Start of Block

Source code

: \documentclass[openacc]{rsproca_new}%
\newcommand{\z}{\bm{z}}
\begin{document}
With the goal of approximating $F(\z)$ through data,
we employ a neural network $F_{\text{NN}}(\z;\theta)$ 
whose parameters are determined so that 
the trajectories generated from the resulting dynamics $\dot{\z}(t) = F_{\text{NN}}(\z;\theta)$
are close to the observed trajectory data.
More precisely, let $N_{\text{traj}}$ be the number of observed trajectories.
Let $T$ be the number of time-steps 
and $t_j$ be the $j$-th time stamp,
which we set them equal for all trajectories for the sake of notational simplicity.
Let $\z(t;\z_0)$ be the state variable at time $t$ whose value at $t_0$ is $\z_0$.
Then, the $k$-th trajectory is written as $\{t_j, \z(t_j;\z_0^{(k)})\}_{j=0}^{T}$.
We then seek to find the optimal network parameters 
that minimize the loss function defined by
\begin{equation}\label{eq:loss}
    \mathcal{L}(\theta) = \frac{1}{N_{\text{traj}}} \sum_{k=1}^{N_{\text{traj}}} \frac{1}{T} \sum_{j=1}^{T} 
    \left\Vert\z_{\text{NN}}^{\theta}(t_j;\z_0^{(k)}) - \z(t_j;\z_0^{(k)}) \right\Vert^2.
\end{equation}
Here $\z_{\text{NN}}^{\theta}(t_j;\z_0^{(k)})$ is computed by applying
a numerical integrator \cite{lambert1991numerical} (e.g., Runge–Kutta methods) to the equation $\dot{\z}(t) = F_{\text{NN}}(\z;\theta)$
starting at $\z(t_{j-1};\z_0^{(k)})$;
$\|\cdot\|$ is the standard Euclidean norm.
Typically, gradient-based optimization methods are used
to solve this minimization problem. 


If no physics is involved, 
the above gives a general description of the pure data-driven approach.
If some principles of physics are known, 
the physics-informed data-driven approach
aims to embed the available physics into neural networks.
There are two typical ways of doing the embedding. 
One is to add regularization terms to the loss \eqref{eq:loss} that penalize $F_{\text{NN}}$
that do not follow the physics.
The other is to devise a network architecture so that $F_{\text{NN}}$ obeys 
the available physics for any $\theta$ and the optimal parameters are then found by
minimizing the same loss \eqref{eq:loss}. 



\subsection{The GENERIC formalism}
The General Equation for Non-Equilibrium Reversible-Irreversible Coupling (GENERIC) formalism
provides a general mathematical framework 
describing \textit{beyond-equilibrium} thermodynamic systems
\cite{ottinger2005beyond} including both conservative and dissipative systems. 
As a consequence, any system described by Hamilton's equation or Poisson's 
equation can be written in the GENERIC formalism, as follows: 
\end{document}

End of Block
Start of Block

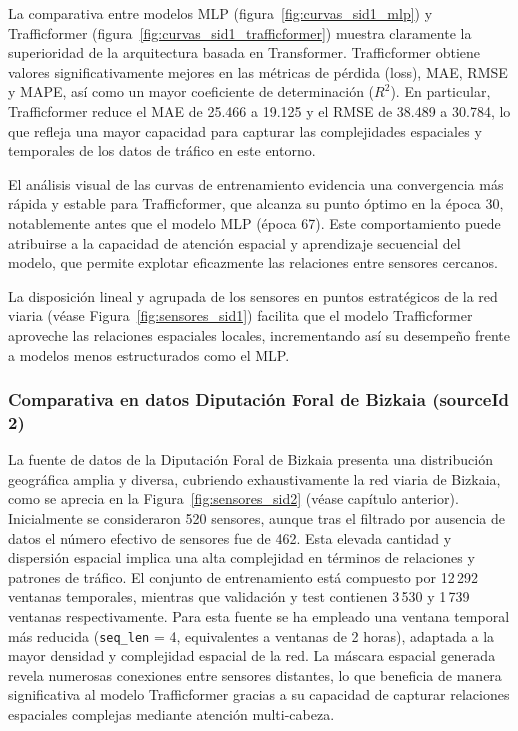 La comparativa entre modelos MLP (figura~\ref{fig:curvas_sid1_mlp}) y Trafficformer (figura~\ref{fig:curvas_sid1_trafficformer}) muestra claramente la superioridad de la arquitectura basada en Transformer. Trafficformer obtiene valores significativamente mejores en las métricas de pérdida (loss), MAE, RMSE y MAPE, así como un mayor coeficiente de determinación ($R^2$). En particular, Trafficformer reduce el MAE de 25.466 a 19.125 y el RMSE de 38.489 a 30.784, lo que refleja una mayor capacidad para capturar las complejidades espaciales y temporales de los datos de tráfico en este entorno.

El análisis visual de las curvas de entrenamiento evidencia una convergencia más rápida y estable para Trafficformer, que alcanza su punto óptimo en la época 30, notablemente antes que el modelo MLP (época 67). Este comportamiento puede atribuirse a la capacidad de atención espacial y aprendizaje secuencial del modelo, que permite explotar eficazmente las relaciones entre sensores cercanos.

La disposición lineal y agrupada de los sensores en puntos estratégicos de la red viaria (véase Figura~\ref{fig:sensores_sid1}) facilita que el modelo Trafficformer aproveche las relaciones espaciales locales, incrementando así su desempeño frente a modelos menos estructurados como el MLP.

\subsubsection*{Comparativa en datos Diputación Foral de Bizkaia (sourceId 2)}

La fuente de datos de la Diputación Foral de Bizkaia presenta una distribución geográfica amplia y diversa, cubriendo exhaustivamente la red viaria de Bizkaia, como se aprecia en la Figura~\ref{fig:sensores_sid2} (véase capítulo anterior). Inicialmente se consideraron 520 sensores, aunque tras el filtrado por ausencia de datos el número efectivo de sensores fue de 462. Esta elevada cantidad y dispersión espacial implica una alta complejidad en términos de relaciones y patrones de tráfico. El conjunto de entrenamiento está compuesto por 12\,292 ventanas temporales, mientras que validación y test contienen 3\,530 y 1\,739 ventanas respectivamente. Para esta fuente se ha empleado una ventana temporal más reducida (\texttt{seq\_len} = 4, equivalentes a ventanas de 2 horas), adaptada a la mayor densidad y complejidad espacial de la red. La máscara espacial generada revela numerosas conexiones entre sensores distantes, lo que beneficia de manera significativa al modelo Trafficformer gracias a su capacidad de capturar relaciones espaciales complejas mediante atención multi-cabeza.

End of Block
Start of Block

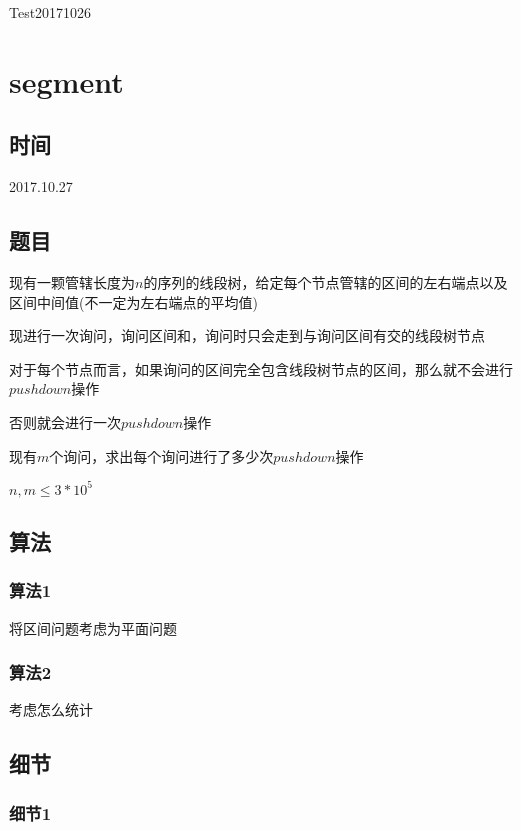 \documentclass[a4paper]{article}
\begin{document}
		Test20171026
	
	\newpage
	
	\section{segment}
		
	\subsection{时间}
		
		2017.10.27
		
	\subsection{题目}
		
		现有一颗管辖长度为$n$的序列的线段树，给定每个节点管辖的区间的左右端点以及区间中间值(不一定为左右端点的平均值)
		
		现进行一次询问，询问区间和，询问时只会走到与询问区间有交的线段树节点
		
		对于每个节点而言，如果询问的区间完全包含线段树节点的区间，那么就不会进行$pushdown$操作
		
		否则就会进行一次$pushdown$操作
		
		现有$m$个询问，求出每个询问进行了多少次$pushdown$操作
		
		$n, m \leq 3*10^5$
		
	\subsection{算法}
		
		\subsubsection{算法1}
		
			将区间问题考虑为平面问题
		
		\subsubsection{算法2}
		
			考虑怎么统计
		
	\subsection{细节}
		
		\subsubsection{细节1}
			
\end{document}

End of Block

## Problem statement
Tally the lines of the listing that hold the string "observed", then reply with that number alone.

## Exercise result
2